__TASK__
For the entries below, repeat exactly each line starting with the one that contains "JPA (1 day ago)" and going on through the one that contains "when using Jasypt.", and no others.

[Stored items]
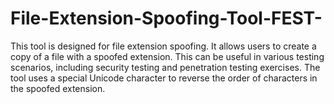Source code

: # File-Extension-Spoofing-Tool-FEST-
This tool is designed for file extension spoofing. It allows users to create a copy of a file with a spoofed extension. This can be useful in various testing scenarios, including security testing and penetration testing exercises. The tool uses a special Unicode character to reverse the order of characters in the spoofed extension.
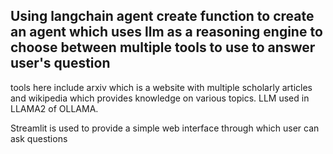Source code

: ## Using langchain agent create function to create an agent which uses llm as a reasoning engine to choose between multiple tools to use to answer user's question

tools here include arxiv which is a website with multiple scholarly articles and wikipedia which provides knowledge on various topics. LLM used in LLAMA2 of OLLAMA.

Streamlit is used to provide a simple web interface through which user can ask questions
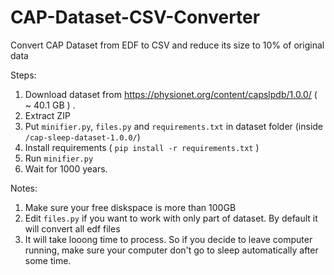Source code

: # CAP-Dataset-CSV-Converter
Convert CAP Dataset from EDF to CSV and reduce its size to 10% of original data

Steps:

1. Download dataset from https://physionet.org/content/capslpdb/1.0.0/ ( ~ 40.1 GB ) .
2. Extract ZIP
3. Put `minifier.py`, `files.py` and `requirements.txt` in dataset folder (inside `/cap-sleep-dataset-1.0.0/`)
4. Install requirements ( `pip install -r requirements.txt` )
5. Run `minifier.py`
6. Wait for 1000 years.

Notes:

1. Make sure your free diskspace is more than 100GB
2. Edit `files.py` if you want to work with only part of dataset. By default it will convert all edf files
3. It will take looong time to process. So if you decide to leave computer running, make sure your computer don't go to sleep automatically after some time.
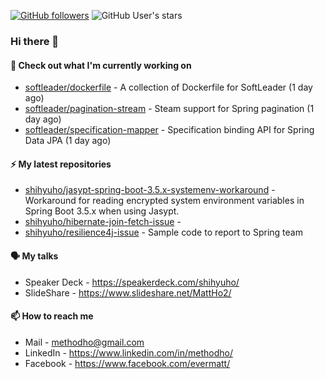 [![GitHub followers](https://img.shields.io/github/followers/shihyuho?style=social)](https://github.com/shihyuho?tab=followers)
![GitHub User's stars](https://img.shields.io/github/stars/shihyuho?style=social)

### Hi there 👋

#### 👷 Check out what I'm currently working on

- [softleader/dockerfile](https://github.com/softleader/dockerfile) - A collection of Dockerfile for SoftLeader (1 day ago)
- [softleader/pagination-stream](https://github.com/softleader/pagination-stream) - Steam support for Spring pagination (1 day ago)
- [softleader/specification-mapper](https://github.com/softleader/specification-mapper) - Specification binding API for Spring Data JPA (1 day ago)

#### ⚡ My latest repositories

- [shihyuho/jasypt-spring-boot-3.5.x-systemenv-workaround](https://github.com/shihyuho/jasypt-spring-boot-3.5.x-systemenv-workaround) - Workaround for reading encrypted system environment variables in Spring Boot 3.5.x when using Jasypt.
- [shihyuho/hibernate-join-fetch-issue](https://github.com/shihyuho/hibernate-join-fetch-issue) - 
- [shihyuho/resilience4j-issue](https://github.com/shihyuho/resilience4j-issue) - Sample code to report to Spring team

#### 🗣️ My talks

- Speaker Deck - https://speakerdeck.com/shihyuho/
- SlideShare - https://www.slideshare.net/MattHo2/

#### 📫 How to reach me

- Mail - methodho@gmail.com
- LinkedIn - https://www.linkedin.com/in/methodho/
- Facebook - https://www.facebook.com/evermatt/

__TASK SOLUTION__
- [softleader/specification-mapper](https://github.com/softleader/specification-mapper) - Specification binding API for Spring Data JPA (1 day ago)

#### ⚡ My latest repositories

- [shihyuho/jasypt-spring-boot-3.5.x-systemenv-workaround](https://github.com/shihyuho/jasypt-spring-boot-3.5.x-systemenv-workaround) - Workaround for reading encrypted system environment variables in Spring Boot 3.5.x when using Jasypt.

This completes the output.